Nothing but a number is expected: the count of lines in the data below that include "множеством".

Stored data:

Start of Block

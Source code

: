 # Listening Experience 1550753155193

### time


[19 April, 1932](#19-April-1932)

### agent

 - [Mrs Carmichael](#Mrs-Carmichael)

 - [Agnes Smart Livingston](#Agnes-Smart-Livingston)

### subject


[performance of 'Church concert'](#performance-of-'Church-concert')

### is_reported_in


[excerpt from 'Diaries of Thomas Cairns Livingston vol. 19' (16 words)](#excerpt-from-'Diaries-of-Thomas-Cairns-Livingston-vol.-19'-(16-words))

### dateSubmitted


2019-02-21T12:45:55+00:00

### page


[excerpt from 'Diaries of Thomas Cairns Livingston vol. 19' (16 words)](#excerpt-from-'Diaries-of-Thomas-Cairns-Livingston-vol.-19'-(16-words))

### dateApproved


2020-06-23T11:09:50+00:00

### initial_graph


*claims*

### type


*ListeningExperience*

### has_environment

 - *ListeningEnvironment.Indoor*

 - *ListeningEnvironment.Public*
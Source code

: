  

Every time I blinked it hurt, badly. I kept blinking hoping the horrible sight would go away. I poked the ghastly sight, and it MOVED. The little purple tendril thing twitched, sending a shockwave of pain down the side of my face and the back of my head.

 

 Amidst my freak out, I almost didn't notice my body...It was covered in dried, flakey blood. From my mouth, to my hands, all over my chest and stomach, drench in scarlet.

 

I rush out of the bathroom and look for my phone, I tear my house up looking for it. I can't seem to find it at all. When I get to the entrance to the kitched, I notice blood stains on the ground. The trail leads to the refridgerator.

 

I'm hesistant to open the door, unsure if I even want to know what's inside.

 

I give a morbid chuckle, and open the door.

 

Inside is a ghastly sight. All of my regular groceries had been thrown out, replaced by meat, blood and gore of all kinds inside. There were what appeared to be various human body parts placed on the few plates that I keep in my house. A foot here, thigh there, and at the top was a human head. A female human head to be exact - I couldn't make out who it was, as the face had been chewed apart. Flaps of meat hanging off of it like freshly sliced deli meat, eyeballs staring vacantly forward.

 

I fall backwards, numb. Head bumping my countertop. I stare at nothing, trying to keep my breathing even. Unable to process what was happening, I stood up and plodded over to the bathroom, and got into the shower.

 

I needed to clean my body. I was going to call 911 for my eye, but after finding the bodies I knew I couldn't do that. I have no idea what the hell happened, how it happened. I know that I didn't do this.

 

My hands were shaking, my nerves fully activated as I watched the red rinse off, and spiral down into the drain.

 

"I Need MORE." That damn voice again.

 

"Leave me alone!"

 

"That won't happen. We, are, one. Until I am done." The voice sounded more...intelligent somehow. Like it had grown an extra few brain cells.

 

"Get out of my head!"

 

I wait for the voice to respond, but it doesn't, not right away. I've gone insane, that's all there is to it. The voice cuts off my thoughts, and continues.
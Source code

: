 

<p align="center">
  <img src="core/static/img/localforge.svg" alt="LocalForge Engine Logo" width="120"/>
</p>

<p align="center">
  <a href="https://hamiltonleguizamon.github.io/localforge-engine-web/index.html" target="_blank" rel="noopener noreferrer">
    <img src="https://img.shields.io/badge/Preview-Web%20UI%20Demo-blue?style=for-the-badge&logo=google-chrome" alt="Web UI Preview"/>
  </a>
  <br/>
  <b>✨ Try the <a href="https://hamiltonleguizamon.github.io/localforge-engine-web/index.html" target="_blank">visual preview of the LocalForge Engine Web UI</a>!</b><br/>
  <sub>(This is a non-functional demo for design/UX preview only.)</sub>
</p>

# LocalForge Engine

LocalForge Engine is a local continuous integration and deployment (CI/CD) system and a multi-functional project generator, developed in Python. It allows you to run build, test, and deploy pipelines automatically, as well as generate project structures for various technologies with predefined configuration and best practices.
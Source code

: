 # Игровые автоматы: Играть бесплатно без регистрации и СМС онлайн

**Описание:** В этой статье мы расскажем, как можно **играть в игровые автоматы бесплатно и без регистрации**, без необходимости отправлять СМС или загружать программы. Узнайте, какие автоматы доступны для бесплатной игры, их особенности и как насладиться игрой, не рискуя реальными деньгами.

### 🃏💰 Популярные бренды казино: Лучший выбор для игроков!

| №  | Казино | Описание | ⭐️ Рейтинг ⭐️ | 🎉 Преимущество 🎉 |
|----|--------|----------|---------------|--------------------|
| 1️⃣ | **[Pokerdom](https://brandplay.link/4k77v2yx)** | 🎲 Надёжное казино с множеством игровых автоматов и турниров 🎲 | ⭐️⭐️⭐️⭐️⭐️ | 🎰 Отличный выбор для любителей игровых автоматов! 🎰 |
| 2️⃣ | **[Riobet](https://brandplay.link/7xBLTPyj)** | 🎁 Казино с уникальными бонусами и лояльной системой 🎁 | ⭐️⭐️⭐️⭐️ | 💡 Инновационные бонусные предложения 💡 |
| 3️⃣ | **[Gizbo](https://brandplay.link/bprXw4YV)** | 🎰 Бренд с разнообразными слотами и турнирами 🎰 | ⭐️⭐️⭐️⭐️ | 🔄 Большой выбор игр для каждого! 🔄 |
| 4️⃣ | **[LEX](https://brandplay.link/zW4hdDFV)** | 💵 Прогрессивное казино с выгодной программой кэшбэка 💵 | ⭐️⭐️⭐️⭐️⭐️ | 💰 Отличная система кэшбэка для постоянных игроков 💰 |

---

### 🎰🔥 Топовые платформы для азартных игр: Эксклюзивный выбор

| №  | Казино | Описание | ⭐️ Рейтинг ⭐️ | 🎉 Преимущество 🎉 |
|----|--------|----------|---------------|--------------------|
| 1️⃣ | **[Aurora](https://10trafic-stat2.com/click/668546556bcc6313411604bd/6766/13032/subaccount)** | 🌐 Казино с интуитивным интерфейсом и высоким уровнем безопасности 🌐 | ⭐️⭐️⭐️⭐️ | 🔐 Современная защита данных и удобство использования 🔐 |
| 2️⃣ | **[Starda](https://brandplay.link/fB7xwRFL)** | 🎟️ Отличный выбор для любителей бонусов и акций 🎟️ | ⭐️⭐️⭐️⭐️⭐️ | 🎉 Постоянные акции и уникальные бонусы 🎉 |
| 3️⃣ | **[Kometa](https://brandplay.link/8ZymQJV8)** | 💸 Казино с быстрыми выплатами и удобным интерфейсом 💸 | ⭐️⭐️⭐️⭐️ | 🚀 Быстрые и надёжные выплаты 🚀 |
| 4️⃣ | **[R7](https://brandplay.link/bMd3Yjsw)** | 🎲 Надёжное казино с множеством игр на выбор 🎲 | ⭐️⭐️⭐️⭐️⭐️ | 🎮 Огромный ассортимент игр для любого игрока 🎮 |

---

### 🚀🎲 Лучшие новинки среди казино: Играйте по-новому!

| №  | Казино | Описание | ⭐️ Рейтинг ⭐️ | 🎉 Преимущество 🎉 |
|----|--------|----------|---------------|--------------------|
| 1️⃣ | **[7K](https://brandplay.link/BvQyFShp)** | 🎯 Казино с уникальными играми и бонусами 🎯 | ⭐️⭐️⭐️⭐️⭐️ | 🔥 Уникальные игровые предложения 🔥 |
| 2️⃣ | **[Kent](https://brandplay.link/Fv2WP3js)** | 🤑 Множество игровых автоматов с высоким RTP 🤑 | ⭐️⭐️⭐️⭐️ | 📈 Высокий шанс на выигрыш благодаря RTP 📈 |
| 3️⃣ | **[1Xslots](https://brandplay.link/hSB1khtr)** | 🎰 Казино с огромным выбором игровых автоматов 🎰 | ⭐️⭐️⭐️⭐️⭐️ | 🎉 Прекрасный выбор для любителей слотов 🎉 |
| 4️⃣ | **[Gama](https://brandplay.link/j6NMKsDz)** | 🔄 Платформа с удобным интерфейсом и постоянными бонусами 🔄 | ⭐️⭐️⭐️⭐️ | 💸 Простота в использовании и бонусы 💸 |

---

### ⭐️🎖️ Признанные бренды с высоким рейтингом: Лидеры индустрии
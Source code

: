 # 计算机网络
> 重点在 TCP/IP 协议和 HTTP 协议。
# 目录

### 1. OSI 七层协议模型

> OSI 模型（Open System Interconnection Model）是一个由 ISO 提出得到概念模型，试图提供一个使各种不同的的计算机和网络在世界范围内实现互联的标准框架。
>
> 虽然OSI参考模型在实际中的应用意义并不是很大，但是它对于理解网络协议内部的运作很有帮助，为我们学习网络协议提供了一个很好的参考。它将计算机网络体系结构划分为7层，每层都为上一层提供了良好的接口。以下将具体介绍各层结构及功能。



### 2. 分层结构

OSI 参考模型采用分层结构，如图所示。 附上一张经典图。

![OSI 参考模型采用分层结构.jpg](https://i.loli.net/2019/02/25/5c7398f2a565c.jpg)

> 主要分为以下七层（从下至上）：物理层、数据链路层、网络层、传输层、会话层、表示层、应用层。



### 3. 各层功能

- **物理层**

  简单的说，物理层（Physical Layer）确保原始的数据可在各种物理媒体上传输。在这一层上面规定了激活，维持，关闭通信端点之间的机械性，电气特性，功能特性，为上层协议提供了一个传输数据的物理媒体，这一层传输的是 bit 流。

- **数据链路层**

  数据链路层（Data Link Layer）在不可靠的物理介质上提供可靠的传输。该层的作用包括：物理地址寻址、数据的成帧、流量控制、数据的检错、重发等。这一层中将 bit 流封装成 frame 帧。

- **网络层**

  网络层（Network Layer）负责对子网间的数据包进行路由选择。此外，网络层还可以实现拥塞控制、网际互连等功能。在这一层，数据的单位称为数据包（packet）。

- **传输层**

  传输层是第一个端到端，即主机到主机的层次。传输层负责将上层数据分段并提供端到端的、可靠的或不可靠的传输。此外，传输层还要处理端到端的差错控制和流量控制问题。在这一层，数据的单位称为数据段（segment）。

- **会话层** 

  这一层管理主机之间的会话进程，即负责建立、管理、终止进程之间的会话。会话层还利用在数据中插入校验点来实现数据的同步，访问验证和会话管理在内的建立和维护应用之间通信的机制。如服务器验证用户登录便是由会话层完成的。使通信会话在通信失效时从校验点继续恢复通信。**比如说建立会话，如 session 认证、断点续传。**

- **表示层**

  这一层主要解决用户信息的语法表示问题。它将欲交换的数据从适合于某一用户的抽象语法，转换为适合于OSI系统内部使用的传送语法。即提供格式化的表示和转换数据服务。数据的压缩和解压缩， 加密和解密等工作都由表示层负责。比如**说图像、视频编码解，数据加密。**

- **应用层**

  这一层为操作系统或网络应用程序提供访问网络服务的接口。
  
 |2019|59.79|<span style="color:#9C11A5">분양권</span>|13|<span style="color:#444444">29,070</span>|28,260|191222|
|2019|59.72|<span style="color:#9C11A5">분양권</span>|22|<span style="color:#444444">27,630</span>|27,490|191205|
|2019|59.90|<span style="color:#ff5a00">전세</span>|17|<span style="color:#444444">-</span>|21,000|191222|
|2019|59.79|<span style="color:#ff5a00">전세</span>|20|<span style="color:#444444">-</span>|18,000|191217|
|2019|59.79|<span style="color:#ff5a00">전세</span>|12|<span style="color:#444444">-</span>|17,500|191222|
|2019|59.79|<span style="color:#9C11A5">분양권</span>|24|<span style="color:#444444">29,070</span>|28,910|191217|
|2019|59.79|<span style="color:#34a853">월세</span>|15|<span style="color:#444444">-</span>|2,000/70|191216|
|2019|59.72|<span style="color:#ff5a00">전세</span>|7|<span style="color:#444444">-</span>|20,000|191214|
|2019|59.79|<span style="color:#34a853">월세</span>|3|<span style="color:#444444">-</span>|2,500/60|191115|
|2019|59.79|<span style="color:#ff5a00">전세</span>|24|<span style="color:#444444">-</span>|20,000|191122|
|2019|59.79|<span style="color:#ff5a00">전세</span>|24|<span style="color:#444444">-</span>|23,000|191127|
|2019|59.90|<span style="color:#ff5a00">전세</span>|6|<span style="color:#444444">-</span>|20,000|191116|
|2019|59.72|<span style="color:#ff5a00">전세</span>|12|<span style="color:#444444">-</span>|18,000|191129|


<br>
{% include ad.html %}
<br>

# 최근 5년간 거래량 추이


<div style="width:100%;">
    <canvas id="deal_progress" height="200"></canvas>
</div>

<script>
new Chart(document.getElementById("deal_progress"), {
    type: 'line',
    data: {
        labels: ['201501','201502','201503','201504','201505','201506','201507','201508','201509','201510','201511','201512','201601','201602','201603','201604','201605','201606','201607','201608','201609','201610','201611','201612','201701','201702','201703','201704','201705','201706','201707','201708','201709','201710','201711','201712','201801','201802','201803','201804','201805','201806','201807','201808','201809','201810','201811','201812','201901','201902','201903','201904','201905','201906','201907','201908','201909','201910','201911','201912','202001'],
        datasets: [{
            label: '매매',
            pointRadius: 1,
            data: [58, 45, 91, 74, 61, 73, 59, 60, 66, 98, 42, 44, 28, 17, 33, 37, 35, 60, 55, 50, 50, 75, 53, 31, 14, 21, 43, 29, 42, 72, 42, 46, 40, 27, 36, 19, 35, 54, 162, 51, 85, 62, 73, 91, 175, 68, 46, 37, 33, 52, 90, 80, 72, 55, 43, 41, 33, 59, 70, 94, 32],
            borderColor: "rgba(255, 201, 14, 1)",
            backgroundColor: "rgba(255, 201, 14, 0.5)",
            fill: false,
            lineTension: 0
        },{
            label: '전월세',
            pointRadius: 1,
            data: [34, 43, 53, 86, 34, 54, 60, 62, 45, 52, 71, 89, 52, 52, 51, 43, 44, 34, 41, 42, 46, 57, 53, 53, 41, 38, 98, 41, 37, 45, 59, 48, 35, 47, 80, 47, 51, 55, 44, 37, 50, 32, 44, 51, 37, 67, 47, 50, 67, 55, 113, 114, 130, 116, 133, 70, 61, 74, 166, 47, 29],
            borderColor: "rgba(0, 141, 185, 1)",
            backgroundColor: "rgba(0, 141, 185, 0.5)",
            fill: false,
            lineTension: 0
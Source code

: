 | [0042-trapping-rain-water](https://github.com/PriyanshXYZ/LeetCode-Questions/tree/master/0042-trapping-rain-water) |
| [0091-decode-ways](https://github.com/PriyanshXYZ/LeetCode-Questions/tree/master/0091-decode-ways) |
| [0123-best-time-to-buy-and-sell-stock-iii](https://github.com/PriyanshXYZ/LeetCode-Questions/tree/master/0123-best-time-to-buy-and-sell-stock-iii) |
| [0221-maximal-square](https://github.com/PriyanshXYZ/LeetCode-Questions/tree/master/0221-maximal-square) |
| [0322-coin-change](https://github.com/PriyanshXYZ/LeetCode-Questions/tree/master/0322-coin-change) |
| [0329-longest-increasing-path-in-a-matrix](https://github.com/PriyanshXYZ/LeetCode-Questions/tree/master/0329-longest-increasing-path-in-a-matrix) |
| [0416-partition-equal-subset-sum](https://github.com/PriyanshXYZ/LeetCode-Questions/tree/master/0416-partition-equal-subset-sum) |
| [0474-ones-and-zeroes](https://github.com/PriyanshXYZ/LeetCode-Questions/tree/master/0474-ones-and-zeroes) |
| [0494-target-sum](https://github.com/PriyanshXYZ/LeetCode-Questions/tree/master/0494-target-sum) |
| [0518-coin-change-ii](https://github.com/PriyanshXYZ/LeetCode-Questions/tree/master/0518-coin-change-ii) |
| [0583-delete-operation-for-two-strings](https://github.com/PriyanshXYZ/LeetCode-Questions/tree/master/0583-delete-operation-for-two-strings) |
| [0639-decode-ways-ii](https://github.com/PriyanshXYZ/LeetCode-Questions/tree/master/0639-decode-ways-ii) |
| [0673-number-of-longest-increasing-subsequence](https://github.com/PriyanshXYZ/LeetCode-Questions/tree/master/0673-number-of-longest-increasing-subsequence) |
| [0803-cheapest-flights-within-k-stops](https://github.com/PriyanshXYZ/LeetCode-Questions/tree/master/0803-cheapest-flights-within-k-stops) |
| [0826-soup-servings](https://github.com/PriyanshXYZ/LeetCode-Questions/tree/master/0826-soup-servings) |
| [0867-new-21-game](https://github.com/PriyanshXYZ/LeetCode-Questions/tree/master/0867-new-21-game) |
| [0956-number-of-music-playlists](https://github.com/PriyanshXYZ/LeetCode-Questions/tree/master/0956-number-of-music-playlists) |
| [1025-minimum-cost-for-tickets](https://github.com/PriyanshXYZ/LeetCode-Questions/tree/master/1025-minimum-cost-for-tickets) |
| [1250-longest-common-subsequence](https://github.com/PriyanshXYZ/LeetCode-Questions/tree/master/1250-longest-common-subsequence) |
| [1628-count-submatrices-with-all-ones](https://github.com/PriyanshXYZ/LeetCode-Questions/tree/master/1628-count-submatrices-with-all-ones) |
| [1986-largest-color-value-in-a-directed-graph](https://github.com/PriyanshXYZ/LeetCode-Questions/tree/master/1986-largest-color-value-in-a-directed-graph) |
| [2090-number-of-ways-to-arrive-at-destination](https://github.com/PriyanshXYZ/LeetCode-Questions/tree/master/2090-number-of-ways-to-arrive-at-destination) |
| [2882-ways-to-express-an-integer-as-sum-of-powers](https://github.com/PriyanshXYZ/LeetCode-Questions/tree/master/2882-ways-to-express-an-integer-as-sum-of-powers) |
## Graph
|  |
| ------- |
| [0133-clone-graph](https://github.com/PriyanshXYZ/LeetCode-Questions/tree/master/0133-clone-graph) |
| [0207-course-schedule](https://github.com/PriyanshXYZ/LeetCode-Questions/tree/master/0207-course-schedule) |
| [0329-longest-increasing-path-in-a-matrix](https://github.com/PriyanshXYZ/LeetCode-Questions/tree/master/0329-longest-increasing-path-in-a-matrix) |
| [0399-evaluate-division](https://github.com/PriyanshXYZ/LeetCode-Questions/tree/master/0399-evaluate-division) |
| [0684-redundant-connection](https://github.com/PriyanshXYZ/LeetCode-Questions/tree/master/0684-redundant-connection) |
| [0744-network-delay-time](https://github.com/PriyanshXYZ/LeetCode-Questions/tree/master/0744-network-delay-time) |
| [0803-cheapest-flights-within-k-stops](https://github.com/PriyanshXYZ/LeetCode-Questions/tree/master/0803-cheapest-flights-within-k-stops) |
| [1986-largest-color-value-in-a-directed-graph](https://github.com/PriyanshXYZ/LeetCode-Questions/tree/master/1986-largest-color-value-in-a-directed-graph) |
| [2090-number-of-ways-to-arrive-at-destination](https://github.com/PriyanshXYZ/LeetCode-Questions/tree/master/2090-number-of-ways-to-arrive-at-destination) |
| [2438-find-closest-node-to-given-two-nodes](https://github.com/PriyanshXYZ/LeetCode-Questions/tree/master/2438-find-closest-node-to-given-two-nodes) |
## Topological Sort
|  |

End of Block

• Task output
2